As an exercise, transcribe the data below in full and exactly, omitting pictures.

++++ AVAILABLE DATA

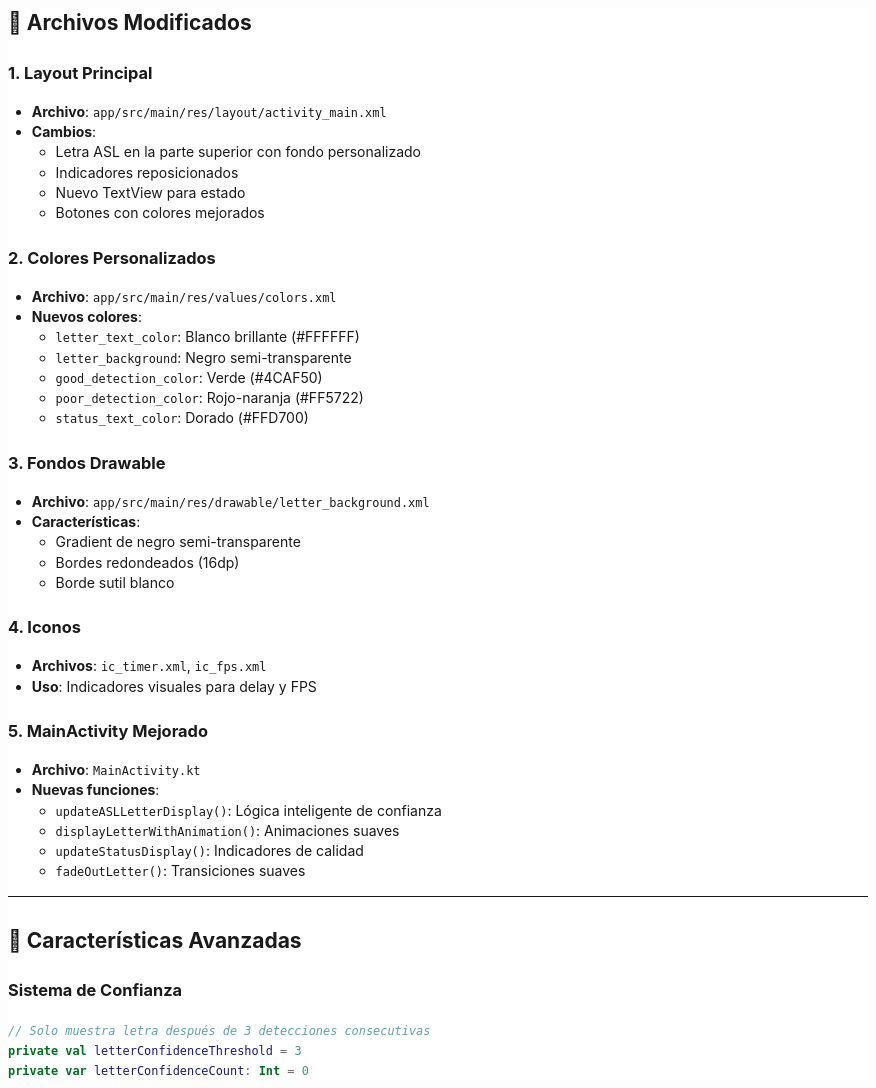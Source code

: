
## 📁 **Archivos Modificados**

### **1. Layout Principal**
- **Archivo**: `app/src/main/res/layout/activity_main.xml`
- **Cambios**:
  - Letra ASL en la parte superior con fondo personalizado
  - Indicadores reposicionados
  - Nuevo TextView para estado
  - Botones con colores mejorados

### **2. Colores Personalizados**  
- **Archivo**: `app/src/main/res/values/colors.xml`
- **Nuevos colores**:
  - `letter_text_color`: Blanco brillante (#FFFFFF)
  - `letter_background`: Negro semi-transparente
  - `good_detection_color`: Verde (#4CAF50)
  - `poor_detection_color`: Rojo-naranja (#FF5722)
  - `status_text_color`: Dorado (#FFD700)

### **3. Fondos Drawable**
- **Archivo**: `app/src/main/res/drawable/letter_background.xml`
- **Características**:
  - Gradient de negro semi-transparente
  - Bordes redondeados (16dp)
  - Borde sutil blanco

### **4. Iconos**
- **Archivos**: `ic_timer.xml`, `ic_fps.xml`
- **Uso**: Indicadores visuales para delay y FPS

### **5. MainActivity Mejorado**
- **Archivo**: `MainActivity.kt`
- **Nuevas funciones**:
  - `updateASLLetterDisplay()`: Lógica inteligente de confianza
  - `displayLetterWithAnimation()`: Animaciones suaves
  - `updateStatusDisplay()`: Indicadores de calidad
  - `fadeOutLetter()`: Transiciones suaves

---

## 🚀 **Características Avanzadas**

### **Sistema de Confianza**
```kotlin
// Solo muestra letra después de 3 detecciones consecutivas
private val letterConfidenceThreshold = 3
private var letterConfidenceCount: Int = 0
```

++++++++

§ **EXERCISE ANSWER**
Source code

:
## 📁 **Archivos Modificados**

### **1. Layout Principal**
- **Archivo**: `app/src/main/res/layout/activity_main.xml`
- **Cambios**:
  - Letra ASL en la parte superior con fondo personalizado
  - Indicadores reposicionados
  - Nuevo TextView para estado
  - Botones con colores mejorados

### **2. Colores Personalizados**  
- **Archivo**: `app/src/main/res/values/colors.xml`
- **Nuevos colores**:
  - `letter_text_color`: Blanco brillante (#FFFFFF)
  - `letter_background`: Negro semi-transparente
  - `good_detection_color`: Verde (#4CAF50)
  - `poor_detection_color`: Rojo-naranja (#FF5722)
  - `status_text_color`: Dorado (#FFD700)

### **3. Fondos Drawable**
- **Archivo**: `app/src/main/res/drawable/letter_background.xml`
- **Características**:
  - Gradient de negro semi-transparente
  - Bordes redondeados (16dp)
  - Borde sutil blanco

### **4. Iconos**
- **Archivos**: `ic_timer.xml`, `ic_fps.xml`
- **Uso**: Indicadores visuales para delay y FPS

### **5. MainActivity Mejorado**
- **Archivo**: `MainActivity.kt`
- **Nuevas funciones**:
  - `updateASLLetterDisplay()`: Lógica inteligente de confianza
  - `displayLetterWithAnimation()`: Animaciones suaves
  - `updateStatusDisplay()`: Indicadores de calidad
  - `fadeOutLetter()`: Transiciones suaves

---

## 🚀 **Características Avanzadas**

### **Sistema de Confianza**
```kotlin
// Solo muestra letra después de 3 detecciones consecutivas
private val letterConfidenceThreshold = 3
private var letterConfidenceCount: Int = 0
```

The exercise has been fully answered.